Supreme Court upholds barring order against HMRC

28 Jul 2017

The Supreme Court has upheld the barring order on HMRC originally imposed by the First-tier Tribunal (FTT) in BPP University College of Professional Studies v HMRC [2014] UKFTT 644. Nick Skerrett, partner at Simmons & Simmons acted for BPP, instructing Sam Grodzinski QC of Blackstone Chambers. The decision is significant in being the first time that the approach to be taken by the Tax Tribunals to directing sanctions for non-compliance with procedural directions has been considered by the Supreme Court and its comments on the standards to be expected of HMRC as a public law litigant are noteable.

Background

The case involved a long running dispute between BPP, advised by Simmons & Simmons, and HMRC concerning the VAT treatment of supplies of printed materials supplied in connection with professional courses. HMRC issued three different decisions and BPP appealed. Directions were issued for HMRC to serve its statement of case in October 2013. HMRC not only served its statement of case late but failed to adequately particularise its case. BPP then sought further and better particulars from HMRC resulting ultimately at a hearing in January 2014 at which the First Tier Tribual (FTT) issued a direction that HMRC should provide further and better particulars. This direction was in terms that “unless” these were provided by 31 January 2014, HMRC might be barred from taking further part in the proceedings.

When HMRC served its further and better particulars it again failed to set out any facts or arguments upon which HMRC intended to rely in relation to the third decision. BPP, therefore, sought to have HMRC barred from the proceedings.

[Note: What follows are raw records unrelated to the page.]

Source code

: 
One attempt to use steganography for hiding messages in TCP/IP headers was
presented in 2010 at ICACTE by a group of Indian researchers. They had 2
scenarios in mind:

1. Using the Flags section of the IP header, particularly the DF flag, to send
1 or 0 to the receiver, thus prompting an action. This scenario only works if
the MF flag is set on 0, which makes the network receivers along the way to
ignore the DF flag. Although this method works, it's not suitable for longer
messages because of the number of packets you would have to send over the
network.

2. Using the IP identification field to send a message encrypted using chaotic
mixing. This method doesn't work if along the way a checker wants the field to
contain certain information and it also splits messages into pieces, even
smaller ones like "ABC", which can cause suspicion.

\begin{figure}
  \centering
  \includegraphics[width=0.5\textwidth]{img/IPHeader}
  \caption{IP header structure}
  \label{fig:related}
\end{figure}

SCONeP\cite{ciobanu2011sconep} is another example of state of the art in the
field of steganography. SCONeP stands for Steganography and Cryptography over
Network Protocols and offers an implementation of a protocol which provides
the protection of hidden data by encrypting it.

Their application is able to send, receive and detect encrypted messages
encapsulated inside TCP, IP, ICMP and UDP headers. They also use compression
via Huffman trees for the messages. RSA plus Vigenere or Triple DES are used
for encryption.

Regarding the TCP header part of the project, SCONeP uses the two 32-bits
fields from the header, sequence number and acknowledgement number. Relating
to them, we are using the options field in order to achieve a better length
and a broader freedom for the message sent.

In the meantime, HMRC conceded its case in relation to the first two decisions leaving HMRC with essentially no pleaded case in relation to the remaining open issues.

The case

Following a careful and lengthy review of all the circumstances of the case and, in particular, the then recent guidance which had been given in Mitchell v News Group Newspapers Ltd, Judge Mosedale took the draconian step of barring HMRC from further involvement in the appeal. The FTT noted that both the statement of case and further and better particulars failed, despite repeated requests, to provide any facts on which HMRC intended to rely in its argument that the supplies of printed matter did not qualify for zero-rating. Indeed, BPP had not been given any indication of the facts to be relied on until shortly before the hearing, when HMRC produced a skeleton argument setting out the basis of its case. Moreover, no explanation had been offered to the FTT as to why the original “unless” order had not been complied with.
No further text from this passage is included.